Le calcul de la fameuse empreinte carbone ? « Même les experts se disputent », note Cédric Villani. « La comptabilité est très compliquée par les effets de temps. Par exemple l’usage du bois. Si vous déforestez trop pour remplacer le béton, sur l’échelle de temps qu’il faut pour reconstituer une forêt et qu’elle agisse, quelques décennies au moins, le bilan carbone sera négatif », dit-il.
Mais la stratégie bas carbone du gouvernement ? « Le ministère, voyant que les chiffres ne collaient pas avec les objectifs a décidé de changer les indicateurs. Un nouvel indicateur, que l’on dit dynamique, change l’échelle de temps et rend un matériau avantageux. C’est de la triche, ça change la réalité des objectifs ».
Quoi ?
La RE2020, les bâtiments bois bas carbone, tout ça, de la triche ?
« L’équation humaine, en matière d’urbanisme, est phénoménale.

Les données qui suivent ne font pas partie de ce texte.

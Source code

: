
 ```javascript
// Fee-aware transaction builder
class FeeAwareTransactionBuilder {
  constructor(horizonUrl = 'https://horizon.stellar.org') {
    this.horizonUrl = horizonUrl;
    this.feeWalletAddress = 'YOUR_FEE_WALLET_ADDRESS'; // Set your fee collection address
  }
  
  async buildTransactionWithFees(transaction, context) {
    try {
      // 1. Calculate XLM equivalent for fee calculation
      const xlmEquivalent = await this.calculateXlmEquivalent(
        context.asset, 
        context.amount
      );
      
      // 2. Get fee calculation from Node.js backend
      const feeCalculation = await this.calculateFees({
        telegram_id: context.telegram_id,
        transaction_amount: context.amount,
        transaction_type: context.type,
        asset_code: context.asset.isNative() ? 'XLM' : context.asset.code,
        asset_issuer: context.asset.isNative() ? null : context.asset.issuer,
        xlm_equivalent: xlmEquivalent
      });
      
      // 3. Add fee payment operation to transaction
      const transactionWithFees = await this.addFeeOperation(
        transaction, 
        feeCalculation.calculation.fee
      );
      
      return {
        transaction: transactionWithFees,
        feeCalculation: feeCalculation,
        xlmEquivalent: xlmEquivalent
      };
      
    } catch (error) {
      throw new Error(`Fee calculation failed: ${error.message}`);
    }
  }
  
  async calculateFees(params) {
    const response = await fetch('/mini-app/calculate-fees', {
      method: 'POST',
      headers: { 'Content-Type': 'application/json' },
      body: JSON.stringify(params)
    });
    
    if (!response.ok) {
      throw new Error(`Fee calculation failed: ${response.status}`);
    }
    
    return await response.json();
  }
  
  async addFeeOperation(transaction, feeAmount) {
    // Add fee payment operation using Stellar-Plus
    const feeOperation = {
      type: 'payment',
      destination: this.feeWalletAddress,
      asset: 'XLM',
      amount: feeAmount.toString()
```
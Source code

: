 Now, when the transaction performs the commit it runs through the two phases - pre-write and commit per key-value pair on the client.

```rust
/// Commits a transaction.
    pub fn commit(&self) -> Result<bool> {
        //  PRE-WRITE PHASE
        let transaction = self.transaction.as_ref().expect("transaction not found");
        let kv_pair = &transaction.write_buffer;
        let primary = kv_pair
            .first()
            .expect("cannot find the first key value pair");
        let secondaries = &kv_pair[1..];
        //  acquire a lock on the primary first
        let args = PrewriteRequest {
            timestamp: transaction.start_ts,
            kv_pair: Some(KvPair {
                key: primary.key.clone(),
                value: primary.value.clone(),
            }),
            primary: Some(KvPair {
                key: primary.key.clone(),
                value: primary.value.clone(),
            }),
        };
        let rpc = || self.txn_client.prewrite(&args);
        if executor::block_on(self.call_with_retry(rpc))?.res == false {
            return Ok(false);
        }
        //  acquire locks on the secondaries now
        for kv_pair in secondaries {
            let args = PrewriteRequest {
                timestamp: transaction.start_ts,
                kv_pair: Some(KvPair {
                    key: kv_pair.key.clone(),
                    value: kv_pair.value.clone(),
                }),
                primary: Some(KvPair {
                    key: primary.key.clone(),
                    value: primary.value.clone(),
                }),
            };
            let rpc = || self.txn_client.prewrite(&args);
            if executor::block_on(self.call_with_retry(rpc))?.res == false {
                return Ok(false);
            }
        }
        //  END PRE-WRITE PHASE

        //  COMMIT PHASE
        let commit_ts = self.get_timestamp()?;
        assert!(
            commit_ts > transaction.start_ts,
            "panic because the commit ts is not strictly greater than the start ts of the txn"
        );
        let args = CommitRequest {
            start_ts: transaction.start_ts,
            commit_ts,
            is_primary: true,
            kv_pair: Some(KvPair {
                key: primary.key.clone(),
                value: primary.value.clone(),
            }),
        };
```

Le rêve est utilisé pour détourner l’attention des vrais problèmes. La technologie, c’est facile, la chose vraiment difficile est la transformation humaine », conclut Cédric Villani.
De quoi faire vaciller des certitudes ?
Plus tard, même jour, même endroit, c’est au tour de l’ingénieur allemand Werner Sobek de s’exprimer. « Nous avons besoin du béton, un bon matériau, peu onéreux et solide, mais nous devons optimiser l’usage du ciment », dit-il. Il indique parvenir aujourd’hui à créer des parois en béton de 10 cm sur des structures alvéolaires permettant une économie de 50 à 60% du poids.
Interrogé à son tour sur l’usage du bois, il met en garde contre la « Wood World Wide Hype » (la mode mondiale du bois), rappelant que le bois vient de l’arbre qui vient de la forêt. Les gens le savent peu peut-être mais il explique que « 25% du réchauffement planétaire est dû en 25 ans non à l’augmentation des gaz à effet de serre mais à la déforestation ». « Quand le soleil rayonne sur une pierre, elle chauffe, quand le soleil rayonne sur un arbre, il ne devient pas chaud, au contraire, il rafraîchit [l’atmosphère]. Qui plus est, en coupant un arbre de 40 ans, on enlève de la forêt un million de feuilles, puis on replante un arbre de quelques centaines de feuilles. On supprime donc la capacité de stocker du CO² pour dix ou vingt ans », souligne Werner Sobek. C’est mathématique docteur ?
« Courir après la construction bois est illusoire, il nous faut au contraire planter plus de forêts », conclut l’ingénieur fort en calculs.
Reprenons.
D’un côté le promoteur et l’ancien politique en pantoufles, de l’autre des cerveaux reconnus dans le monde entier quoique iconoclastes à l’occasion : qui croire ?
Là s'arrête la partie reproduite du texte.